Confira nos tópicos abaixo os principais problemas dos bancários que o BB ainda não resolveu.

PCS 
O banco implantou inovações no Plano de Cargos e Salários (PCS), com o pacote de maio, que não atende as necessidades dos funcionários. Ainda faltam o interstício, o anuênio e um formato de plano que dê perspectiva de futuro aos trabalhadores.

PCC
O pacote de maio trouxe ainda mais problemas para o Plano de Cargos Comissionados (PCC). Acabou com as substituições através da "lateralidade" provocando um verdadeiro caos nos locais de trabalho. O assedio moral e o trabalho gratuito aumentaram de forma vertiginosa e o desvio de função se tornou ainda maior. Desde 2003 que os bancários cobram a implementação das resoluções do GT PCS/PCC. 

TERCEIRIZAÇÃO
Diversos problemas com as empresas de terceirização têm sido denunciados ao banco, que não toma providências alegando que a legislação não permite. As empresas de vigilância, limpeza e telefonia "desaparecem" sem pagar salários e sem recolher os encargos sociais, deixando milhares de trabalhadores totalmente desamparados, com a conivência do BB que diz ser responsável socialmente. O pacote de maio trouxe ainda mais problemas nessa área com a implantação do PEE (processamento eletrônico de envelopes). Os terceiros são submetidos à humilhação, sendo obrigados a tirar a roupa e usar macacões ou batas sem bolsos, além de os lugares de trabalho serem inadequados. Estagiários realizam serviços de bancários, caracterizando interposição fraudulenta de mão de obra.

CCP
Mesmo com todas as negociações realizadas, ainda falta o banco cumprir o que ficou acertado em relação às Comissões de Conciliação Prévia (CCP). O banco insiste em apresentar um valor (paradigma) sem detalhar a que se refere, exigindo a quitação de horas extras e desvio de função.
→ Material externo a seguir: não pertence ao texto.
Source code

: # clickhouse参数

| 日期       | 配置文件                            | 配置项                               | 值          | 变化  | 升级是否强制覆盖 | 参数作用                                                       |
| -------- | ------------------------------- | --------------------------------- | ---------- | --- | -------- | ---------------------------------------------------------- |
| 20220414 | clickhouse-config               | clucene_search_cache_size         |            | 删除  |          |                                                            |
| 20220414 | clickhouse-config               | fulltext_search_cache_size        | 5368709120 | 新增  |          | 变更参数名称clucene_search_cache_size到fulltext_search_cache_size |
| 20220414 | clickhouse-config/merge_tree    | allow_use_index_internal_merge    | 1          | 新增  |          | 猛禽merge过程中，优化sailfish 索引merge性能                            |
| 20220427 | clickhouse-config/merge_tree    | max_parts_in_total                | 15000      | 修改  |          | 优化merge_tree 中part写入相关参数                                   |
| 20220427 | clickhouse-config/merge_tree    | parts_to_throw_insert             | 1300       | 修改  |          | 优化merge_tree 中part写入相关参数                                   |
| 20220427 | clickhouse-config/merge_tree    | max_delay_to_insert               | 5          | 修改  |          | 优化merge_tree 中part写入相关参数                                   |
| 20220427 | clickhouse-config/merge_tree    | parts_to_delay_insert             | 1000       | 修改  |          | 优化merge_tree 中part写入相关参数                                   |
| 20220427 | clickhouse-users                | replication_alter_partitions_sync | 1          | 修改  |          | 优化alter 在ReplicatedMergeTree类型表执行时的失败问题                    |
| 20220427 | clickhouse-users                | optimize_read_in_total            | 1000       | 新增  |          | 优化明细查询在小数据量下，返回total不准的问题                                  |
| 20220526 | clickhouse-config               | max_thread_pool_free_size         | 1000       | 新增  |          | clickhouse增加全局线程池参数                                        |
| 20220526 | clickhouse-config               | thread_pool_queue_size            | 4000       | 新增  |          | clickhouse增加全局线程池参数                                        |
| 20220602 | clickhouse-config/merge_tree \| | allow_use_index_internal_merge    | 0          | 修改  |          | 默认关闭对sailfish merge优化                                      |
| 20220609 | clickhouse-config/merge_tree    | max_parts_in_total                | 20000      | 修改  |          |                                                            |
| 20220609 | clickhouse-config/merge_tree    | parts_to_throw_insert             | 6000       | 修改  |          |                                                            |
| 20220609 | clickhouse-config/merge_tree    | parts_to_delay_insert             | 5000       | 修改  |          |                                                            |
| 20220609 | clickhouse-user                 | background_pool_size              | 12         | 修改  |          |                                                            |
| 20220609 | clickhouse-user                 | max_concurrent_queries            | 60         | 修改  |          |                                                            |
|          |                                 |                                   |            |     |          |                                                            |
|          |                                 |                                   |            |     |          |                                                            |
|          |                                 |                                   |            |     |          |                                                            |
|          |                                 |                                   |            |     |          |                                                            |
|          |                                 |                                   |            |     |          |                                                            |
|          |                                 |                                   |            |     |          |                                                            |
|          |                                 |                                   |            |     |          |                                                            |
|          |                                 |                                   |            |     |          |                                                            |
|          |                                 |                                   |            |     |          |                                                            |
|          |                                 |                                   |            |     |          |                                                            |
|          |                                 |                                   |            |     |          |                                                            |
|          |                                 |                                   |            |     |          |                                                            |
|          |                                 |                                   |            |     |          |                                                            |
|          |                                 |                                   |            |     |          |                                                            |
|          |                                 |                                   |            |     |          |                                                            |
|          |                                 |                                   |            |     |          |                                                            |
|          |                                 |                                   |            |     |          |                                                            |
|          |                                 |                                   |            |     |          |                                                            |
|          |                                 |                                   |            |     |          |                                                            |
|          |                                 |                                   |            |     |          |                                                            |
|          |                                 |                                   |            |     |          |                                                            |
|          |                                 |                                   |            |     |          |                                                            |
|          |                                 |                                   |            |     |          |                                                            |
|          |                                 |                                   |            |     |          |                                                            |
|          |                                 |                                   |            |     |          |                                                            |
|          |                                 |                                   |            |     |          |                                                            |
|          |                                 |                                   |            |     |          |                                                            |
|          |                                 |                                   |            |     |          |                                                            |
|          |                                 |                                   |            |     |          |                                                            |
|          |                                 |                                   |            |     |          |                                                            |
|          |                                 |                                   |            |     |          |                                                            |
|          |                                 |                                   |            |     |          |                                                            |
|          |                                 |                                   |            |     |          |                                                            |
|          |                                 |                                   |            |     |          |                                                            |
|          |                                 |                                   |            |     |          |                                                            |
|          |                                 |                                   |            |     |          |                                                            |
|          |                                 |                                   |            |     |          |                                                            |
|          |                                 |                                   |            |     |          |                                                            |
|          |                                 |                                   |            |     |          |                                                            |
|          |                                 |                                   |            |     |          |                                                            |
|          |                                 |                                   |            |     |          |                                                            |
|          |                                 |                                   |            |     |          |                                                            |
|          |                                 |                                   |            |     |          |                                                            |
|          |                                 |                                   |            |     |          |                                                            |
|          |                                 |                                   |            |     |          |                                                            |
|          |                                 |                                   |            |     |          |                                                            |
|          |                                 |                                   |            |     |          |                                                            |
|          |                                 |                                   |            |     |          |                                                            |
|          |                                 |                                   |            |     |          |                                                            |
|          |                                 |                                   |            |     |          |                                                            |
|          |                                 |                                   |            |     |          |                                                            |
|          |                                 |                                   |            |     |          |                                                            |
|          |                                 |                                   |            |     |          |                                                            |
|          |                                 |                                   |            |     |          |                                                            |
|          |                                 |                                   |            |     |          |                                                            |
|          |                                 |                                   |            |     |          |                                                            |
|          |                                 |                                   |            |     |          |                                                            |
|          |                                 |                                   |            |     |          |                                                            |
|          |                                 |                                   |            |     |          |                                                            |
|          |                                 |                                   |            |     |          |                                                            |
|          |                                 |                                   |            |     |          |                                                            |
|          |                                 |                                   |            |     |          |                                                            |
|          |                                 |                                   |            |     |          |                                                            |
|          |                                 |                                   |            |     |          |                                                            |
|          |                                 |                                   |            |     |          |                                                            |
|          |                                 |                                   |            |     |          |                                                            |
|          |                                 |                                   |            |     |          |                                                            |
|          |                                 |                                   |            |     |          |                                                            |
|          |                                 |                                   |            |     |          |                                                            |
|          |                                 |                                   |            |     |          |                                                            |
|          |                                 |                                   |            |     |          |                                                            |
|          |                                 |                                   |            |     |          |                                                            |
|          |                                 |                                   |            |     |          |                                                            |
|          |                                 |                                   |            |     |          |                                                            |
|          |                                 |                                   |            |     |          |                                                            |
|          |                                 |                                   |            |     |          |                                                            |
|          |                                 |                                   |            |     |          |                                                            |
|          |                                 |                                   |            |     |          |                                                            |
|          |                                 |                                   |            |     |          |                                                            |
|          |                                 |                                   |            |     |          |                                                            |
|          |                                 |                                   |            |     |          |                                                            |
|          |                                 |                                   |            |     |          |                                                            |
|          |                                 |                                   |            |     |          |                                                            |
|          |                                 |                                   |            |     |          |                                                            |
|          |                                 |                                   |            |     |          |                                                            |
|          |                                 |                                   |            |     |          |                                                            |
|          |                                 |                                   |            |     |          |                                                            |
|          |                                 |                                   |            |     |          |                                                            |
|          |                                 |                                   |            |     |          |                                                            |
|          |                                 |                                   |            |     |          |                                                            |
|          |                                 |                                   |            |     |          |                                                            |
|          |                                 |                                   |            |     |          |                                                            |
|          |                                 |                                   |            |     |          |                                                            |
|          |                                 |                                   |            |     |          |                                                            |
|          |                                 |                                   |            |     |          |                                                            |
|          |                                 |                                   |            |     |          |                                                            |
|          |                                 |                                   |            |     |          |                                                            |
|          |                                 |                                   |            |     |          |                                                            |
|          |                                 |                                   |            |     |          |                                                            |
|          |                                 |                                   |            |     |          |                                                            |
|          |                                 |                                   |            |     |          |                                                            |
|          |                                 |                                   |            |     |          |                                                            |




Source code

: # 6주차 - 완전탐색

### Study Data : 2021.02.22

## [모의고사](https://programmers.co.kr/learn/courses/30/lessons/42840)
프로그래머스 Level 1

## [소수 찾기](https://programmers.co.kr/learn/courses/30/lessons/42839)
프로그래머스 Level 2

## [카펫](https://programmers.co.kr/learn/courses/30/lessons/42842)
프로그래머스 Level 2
A tendência, pela postura do BB, é de o acordo não ser renovado e acabar com o instrumento. 

CERTIFICAÇÃO
A resolução 3.158 do Banco Central exige a certificação para aqueles que exerçam atividades na área de distribuição e mediação de títulos, valores mobiliários e derivativos (aplicações financeiras em geral) até 31/12/2007. Por razões diversas (falta de horário para estudo, carga de trabalho excessiva, etc), muitos funcionários não cumpriram a exigência. A Contraf cobrou do Banco do Brasil que esse prazo fosse dilatado, entretanto a direção afirma que não poderá fazê-lo for força da legislação e que aqueles que não atenderem o disposto na resolução serão descomissionados. "A falta de sensibilidade da empresa é absurda. O ritmo de trabalho imposto, as metas, o desvio de função, além de outros problemas do dia a dia impedem que os funcionários se preparem de forma adequada para as provas e por conta disso podem ser punidos", conta Marcel.

PARAGUAI 
Depois de uma longa negociação, o banco assinou um acordo no Ministério da Justiça e do Trabalho do Paraguai, concedendo reajuste e mantendo alguns benefícios dos trabalhadores do BB naquele País. Por mais absurdo que possa parecer, o BB simplesmente está descumprindo o acordo e perseguindo os dirigentes sindicais. Foi solicitada reunião entre o banco, o Sindicato Paraguaio e a Contraf, mas até o momento não houve resposta da empresa.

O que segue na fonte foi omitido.